#### Records contained in a dataset
--- START ---
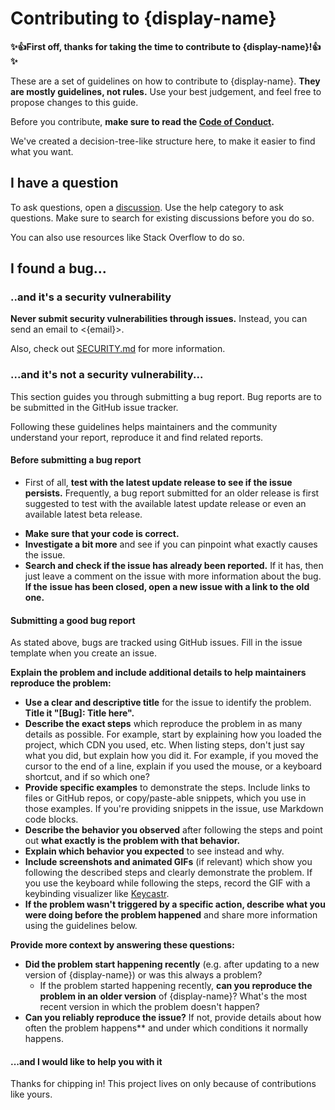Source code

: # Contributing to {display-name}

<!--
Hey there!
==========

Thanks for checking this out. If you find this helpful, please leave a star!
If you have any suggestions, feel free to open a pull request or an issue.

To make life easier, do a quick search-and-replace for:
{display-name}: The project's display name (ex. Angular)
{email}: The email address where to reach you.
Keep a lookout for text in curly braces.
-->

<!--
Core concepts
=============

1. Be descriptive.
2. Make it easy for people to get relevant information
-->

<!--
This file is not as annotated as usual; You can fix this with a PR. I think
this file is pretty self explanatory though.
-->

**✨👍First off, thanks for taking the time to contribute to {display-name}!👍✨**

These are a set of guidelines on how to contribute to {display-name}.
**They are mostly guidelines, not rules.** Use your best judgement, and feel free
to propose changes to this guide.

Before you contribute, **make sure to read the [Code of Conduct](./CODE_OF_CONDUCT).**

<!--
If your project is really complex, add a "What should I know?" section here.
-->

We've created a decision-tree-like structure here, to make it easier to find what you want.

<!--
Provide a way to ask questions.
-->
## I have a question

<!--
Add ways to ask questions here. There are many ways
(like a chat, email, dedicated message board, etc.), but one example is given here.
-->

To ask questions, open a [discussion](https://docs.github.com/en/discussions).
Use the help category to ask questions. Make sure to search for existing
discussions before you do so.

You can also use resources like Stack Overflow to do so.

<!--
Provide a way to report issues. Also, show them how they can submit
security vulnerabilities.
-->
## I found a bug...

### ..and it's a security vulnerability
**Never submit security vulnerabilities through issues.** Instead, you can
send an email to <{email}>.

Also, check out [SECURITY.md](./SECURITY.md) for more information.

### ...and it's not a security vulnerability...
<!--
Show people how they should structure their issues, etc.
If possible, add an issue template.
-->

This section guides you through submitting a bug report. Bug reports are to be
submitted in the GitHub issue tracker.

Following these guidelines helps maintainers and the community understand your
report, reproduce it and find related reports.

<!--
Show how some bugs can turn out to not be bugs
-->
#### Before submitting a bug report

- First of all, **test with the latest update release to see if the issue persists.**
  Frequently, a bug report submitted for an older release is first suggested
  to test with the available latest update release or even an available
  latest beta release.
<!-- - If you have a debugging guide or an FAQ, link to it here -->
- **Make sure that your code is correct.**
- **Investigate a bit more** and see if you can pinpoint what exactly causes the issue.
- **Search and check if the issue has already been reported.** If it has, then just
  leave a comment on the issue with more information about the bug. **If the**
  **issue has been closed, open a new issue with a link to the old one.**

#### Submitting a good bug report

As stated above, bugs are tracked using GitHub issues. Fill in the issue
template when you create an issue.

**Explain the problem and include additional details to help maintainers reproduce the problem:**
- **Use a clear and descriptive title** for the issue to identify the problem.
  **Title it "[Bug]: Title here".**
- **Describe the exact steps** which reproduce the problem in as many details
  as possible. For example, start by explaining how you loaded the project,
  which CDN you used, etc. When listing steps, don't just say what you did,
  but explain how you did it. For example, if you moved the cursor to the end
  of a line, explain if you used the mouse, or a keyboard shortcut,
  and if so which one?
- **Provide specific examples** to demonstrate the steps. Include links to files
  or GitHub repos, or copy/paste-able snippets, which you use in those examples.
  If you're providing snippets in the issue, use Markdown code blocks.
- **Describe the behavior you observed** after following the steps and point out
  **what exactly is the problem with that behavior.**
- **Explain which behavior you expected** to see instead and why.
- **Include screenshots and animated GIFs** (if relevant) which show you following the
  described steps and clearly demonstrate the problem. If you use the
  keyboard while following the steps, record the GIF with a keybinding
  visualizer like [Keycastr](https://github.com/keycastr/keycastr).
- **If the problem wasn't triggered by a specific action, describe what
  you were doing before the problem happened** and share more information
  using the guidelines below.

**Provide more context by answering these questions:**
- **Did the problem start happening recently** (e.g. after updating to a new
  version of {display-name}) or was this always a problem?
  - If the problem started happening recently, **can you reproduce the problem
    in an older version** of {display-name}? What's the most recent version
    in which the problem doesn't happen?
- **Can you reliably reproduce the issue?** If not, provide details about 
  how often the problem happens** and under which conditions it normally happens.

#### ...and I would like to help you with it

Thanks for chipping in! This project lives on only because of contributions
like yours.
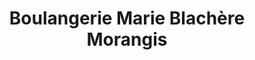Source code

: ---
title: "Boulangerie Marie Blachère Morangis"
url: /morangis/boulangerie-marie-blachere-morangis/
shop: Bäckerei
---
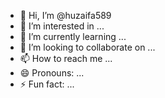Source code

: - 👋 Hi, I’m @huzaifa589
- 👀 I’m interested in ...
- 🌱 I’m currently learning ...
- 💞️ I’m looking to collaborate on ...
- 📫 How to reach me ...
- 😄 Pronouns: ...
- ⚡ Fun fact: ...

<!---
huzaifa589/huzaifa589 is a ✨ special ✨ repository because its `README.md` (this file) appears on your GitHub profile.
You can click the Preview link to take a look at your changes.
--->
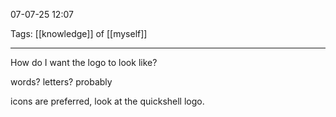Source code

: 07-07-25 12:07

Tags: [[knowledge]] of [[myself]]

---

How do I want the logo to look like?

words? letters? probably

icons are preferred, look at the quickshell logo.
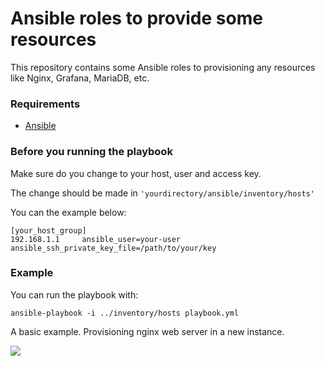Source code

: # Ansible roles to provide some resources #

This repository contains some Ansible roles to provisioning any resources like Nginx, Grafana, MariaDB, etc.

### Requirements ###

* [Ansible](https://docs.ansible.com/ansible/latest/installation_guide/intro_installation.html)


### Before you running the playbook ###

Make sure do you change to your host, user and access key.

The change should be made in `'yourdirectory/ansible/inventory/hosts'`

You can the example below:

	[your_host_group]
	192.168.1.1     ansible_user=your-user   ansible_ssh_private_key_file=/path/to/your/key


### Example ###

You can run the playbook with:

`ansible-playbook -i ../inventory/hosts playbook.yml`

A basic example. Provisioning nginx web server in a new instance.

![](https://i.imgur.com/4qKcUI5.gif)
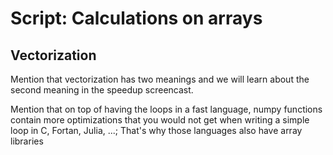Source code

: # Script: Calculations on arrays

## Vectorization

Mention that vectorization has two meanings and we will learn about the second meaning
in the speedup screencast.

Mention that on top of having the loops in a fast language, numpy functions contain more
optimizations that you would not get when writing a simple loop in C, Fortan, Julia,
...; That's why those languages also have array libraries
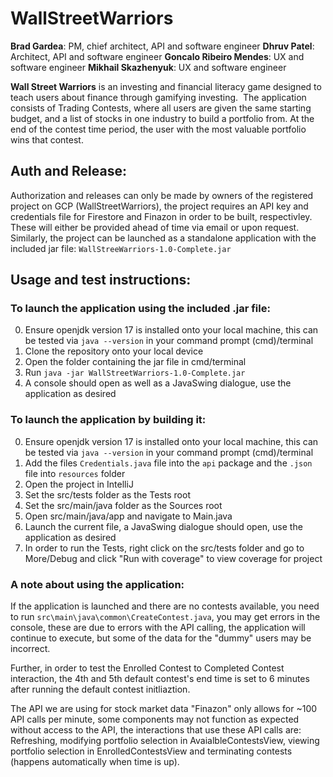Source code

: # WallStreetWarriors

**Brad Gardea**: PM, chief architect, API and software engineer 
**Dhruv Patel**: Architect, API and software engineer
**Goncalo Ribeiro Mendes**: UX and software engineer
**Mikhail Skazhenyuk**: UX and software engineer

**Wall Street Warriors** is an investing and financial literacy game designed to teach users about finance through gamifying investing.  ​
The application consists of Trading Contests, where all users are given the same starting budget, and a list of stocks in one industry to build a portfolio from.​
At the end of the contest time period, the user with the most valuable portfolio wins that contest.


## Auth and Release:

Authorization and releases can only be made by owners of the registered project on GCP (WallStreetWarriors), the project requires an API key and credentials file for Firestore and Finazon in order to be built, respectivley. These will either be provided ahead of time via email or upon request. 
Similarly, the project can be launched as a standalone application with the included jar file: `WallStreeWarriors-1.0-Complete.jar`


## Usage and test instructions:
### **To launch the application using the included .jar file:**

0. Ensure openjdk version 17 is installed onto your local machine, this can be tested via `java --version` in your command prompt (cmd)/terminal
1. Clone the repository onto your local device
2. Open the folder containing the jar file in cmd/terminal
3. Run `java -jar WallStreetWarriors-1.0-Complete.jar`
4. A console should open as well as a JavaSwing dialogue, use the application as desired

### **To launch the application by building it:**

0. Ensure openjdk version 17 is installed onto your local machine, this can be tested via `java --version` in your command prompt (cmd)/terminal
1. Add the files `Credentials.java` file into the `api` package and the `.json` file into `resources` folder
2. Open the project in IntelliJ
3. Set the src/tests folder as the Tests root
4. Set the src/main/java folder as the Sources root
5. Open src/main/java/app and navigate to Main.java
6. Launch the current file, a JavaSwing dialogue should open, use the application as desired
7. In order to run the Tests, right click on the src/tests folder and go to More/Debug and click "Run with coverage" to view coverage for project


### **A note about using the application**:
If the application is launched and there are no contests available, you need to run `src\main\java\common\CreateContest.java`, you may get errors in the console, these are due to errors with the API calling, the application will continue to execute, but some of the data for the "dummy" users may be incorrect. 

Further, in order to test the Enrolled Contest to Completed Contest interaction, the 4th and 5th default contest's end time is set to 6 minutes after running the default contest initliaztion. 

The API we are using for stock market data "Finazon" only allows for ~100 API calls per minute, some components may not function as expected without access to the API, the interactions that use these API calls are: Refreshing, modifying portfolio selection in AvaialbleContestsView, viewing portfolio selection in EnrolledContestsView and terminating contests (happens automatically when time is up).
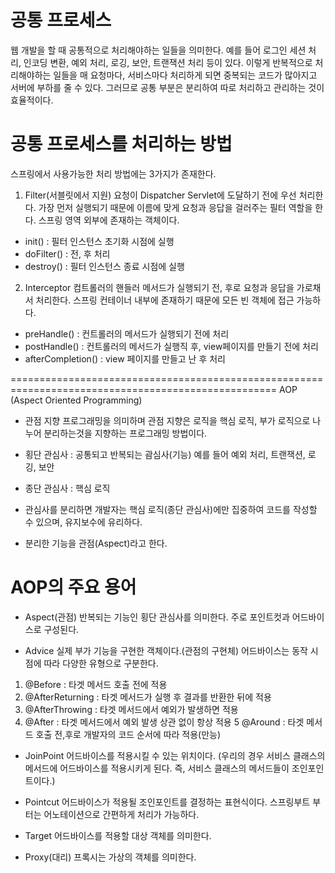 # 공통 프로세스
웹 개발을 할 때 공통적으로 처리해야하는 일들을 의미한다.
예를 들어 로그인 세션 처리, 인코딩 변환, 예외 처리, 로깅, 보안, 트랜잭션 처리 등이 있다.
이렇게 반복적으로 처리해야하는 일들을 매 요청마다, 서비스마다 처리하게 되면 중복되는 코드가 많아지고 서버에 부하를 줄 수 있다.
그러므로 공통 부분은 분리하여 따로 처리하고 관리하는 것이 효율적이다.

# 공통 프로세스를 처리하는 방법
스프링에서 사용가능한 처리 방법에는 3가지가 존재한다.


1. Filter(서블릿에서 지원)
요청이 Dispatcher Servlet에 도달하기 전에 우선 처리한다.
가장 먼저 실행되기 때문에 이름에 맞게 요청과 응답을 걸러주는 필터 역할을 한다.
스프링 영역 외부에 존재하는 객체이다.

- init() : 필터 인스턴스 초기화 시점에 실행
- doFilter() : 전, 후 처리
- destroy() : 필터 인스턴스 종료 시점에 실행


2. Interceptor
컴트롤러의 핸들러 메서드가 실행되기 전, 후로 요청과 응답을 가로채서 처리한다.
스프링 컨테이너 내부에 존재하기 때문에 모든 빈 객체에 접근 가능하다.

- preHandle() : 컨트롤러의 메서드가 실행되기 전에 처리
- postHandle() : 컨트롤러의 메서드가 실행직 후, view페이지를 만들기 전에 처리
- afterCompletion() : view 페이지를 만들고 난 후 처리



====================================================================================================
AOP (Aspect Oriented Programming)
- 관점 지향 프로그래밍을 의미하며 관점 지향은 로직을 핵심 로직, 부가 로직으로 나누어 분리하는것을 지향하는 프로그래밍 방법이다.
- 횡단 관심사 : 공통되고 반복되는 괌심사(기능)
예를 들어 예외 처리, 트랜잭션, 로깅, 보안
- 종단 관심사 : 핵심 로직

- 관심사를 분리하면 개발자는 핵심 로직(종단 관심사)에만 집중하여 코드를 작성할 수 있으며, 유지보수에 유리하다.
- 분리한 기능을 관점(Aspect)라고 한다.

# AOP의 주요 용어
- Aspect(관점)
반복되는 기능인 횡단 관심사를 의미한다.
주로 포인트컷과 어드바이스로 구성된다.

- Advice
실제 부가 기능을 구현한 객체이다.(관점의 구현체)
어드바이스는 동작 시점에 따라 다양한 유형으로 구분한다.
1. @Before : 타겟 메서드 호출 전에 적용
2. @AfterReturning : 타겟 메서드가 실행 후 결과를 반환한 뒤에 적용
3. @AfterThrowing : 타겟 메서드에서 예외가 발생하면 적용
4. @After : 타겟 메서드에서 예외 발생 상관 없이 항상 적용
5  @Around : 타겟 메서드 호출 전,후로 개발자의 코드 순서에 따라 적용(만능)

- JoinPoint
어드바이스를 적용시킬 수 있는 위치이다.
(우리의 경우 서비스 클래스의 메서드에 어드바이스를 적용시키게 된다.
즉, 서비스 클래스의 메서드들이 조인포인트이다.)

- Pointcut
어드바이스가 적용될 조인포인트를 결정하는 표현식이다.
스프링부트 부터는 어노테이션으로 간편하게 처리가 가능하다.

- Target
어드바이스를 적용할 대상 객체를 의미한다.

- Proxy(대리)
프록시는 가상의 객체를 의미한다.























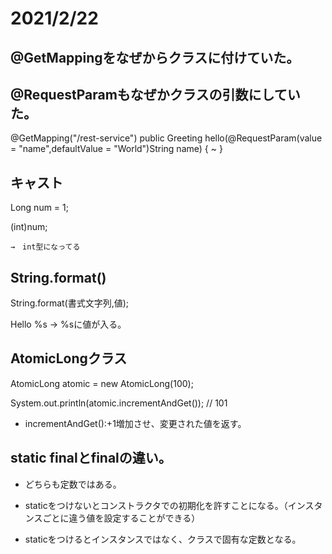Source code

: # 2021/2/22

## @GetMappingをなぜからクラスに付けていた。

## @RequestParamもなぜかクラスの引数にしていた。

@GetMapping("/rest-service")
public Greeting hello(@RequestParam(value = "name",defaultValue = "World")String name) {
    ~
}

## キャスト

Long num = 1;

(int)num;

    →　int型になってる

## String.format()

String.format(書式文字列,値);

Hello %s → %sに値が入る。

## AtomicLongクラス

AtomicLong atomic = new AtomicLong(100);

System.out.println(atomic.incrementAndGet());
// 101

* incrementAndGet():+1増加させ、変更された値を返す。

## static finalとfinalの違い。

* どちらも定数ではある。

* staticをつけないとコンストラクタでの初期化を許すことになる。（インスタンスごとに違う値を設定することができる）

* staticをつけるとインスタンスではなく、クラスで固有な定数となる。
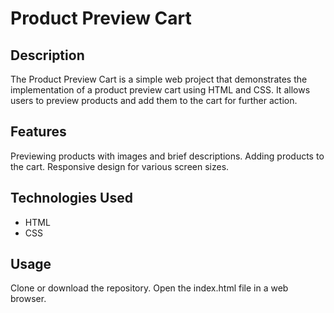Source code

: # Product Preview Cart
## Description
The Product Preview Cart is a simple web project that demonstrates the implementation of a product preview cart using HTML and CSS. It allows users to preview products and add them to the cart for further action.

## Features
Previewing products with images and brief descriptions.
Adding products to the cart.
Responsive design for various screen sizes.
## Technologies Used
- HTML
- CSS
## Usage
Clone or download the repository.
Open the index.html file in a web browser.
--- END ---
#### DESCRIPTION OF THE TASK
Could you repeat, exactly and with nothing else, the lines from the first line of the records through the line containing "to reach you."? Leave out the pictures.

#### EXERCISE OUTPUT
Source code

: # Contributing to {display-name}

<!--
Hey there!
==========

Thanks for checking this out. If you find this helpful, please leave a star!
If you have any suggestions, feel free to open a pull request or an issue.

To make life easier, do a quick search-and-replace for:
{display-name}: The project's display name (ex. Angular)
{email}: The email address where to reach you.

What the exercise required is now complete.